In the listing below, locate the lines that hold the string "through". Copy those lines.

----- Information supplied -----

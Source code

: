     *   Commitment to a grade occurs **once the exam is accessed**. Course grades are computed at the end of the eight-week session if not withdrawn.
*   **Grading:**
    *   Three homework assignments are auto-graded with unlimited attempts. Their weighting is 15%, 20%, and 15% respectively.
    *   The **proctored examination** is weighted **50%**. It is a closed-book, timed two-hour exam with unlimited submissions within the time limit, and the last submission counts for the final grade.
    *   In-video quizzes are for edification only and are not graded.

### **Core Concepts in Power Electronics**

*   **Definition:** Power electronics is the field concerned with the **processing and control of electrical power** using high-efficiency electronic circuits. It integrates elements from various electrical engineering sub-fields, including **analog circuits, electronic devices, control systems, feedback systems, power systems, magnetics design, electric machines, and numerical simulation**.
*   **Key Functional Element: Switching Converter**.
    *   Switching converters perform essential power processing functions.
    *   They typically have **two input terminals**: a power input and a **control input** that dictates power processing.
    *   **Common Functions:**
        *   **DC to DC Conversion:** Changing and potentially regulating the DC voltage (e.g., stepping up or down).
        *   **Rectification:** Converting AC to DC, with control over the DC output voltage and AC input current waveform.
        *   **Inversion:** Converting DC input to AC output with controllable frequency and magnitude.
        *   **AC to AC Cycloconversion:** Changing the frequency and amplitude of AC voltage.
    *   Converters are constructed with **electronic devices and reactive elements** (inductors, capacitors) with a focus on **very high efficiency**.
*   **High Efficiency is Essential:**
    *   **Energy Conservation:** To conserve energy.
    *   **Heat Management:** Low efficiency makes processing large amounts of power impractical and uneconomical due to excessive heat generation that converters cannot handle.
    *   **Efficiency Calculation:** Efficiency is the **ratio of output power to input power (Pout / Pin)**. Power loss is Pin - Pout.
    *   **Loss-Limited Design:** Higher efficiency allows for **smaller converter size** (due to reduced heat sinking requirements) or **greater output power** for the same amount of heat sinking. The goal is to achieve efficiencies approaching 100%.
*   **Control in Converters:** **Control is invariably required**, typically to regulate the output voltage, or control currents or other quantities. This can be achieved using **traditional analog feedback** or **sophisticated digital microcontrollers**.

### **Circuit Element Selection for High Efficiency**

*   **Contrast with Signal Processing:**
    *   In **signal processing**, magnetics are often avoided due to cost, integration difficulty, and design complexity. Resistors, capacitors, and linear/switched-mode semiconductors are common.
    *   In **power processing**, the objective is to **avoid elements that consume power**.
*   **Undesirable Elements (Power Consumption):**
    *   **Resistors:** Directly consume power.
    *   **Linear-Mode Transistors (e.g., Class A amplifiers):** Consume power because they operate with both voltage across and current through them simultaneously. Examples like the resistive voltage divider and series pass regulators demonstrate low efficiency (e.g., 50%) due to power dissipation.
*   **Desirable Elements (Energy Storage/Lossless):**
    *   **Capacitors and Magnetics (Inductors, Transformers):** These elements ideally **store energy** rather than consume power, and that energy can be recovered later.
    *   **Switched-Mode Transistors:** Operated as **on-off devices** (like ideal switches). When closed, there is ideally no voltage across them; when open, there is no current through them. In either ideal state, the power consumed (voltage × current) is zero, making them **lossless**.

-----

## Written response
    *   **Linear-Mode Transistors (e.g., Class A amplifiers):** Consume power because they operate with both voltage across and current through them simultaneously. Examples like the resistive voltage divider and series pass regulators demonstrate low efficiency (e.g., 50%) due to power dissipation.
    *   **Switched-Mode Transistors:** Operated as **on-off devices** (like ideal switches). When closed, there is ideally no voltage across them; when open, there is no current through them. In either ideal state, the power consumed (voltage × current) is zero, making them **lossless**.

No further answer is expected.